Un certain nombre de rapports font état de dissimulation de la participation d’équipes spéciales de la police de l’ONU ou de soldats  sous le commandement de l’OTAN dans la traite des femmes et des enfants aux fins de prostitution. Mais peu à peu la vérité s’est frayé un chemin. Les soldats de la SFOR, le personnel de l’ONU ainsi que celui des quatre cent ONG de Bosnie, profitent non seulement du marché prostitutionnel comme clients, mais dans certains cas en sont m^me les trafiquants proxénètes. Un rapport de l’ONU, non publié à l’extérieur de la Bosnie, met en évidence la complicité de la police locale, de la SFOR et même de l’IPTF dans de nombreuses affaires de prostitution, de traite ou de « protection » de ces industries en échange d’argent ou de passes gratuites. Une ancienne employée de l’ONU, mise à pied après avoir dénoncé aux plus hautes autorités de l’ONU et de la SFOR de Bosnie-Herzégovine  l’implication de certains de leur membres dans la traite, a intenté une poursuite en justice contre son employeur, la société de sécurité britannique DynCorp Aerospace, une filiale de la société DynCorp Incorporated, qui est chargée, entre autres, du recrutement des officiers de l’IPTF. Selon ses accusations, des employés de la DynCorp ont contrefait des documents pour faciliter le transport de femmes victimes de la traite en Bosnie. En 1998, des accusations ont été portées contre des soldats italiens, portugais et égyptiens, sous le commandement de l’OTAN, pour leur implication dans un réseau de prostitution d’enfants – des fillettes âgées de douze à quatorze ans – à Sarajevo.
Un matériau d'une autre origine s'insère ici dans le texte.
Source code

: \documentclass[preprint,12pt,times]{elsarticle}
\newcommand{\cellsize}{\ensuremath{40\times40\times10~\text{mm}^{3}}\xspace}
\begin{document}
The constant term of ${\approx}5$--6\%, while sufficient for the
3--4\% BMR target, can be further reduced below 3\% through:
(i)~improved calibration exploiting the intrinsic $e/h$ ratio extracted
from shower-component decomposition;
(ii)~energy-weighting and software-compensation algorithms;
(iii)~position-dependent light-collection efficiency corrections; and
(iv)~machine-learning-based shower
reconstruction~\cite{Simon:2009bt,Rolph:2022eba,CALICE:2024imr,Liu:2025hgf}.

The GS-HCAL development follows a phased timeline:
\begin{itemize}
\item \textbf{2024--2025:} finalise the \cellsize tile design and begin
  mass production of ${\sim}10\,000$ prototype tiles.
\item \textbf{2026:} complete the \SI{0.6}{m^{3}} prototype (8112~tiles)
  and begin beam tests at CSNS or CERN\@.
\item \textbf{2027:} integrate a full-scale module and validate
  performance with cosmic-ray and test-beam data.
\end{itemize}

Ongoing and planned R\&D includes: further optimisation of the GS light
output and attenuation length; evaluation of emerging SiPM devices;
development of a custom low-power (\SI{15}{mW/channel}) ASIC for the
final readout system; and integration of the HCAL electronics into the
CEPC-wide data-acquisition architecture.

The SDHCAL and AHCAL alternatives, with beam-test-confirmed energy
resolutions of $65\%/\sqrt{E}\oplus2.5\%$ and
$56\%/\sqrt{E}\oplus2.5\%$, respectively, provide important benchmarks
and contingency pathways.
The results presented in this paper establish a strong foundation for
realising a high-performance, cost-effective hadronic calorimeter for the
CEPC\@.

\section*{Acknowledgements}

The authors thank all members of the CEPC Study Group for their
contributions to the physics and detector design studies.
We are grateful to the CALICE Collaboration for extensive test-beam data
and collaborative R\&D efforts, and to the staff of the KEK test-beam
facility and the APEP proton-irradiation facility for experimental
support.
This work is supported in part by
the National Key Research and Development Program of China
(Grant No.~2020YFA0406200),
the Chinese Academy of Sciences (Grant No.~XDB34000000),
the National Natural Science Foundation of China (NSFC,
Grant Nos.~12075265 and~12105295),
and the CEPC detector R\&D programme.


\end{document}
L’OTAN a écarté du revers de la main ces allégations.

Ajoutons à ce sombre tableau le fait que les accords de paix de Dayton de 1995 permettent à l’ONU « le mouvement complet et libre » et ne lui confère « aucune responsabilité pour les dégâts à la propriété ». L’annexe B donne l’immunité légale au personnel de l’OTAN pour ses actions « dans toutes les circonstances et à tout moment ». Il est désormais soumis « à la juridiction exclusive » de la justice des pays d’origine, peu importe les infractions criminelles commises en Bosnie. Les pouvoirs occidentaux gouvernent la Bosnie et les autres « protectorats » de la région comme les anciens maîtres coloniaux dirigeaient leurs empires.

Il semble paradoxal que, dans un pays qui a connu les horreurs de la guerre civile, certaines violations des droits humains les plus élémentaires soient commis par la communauté internationale  censée apporter la paix et permettre la reconstruction des infrastructures du pays. Toutefois, comme les exemples de la Corée et du Vietnam le montrent à qui veut bien voir, ce paradoxe n’en est pas un : le stationnement de troupes armées amène en effet le développement d’infrastructures « récréatives », notamment prostitutionnelles, sources ultérieures de tourisme sexuel. Dans tous les cas, armées et police, relations marchandes, soumission des femmes et des enfants et expansion des industries sexuelles vont de pair.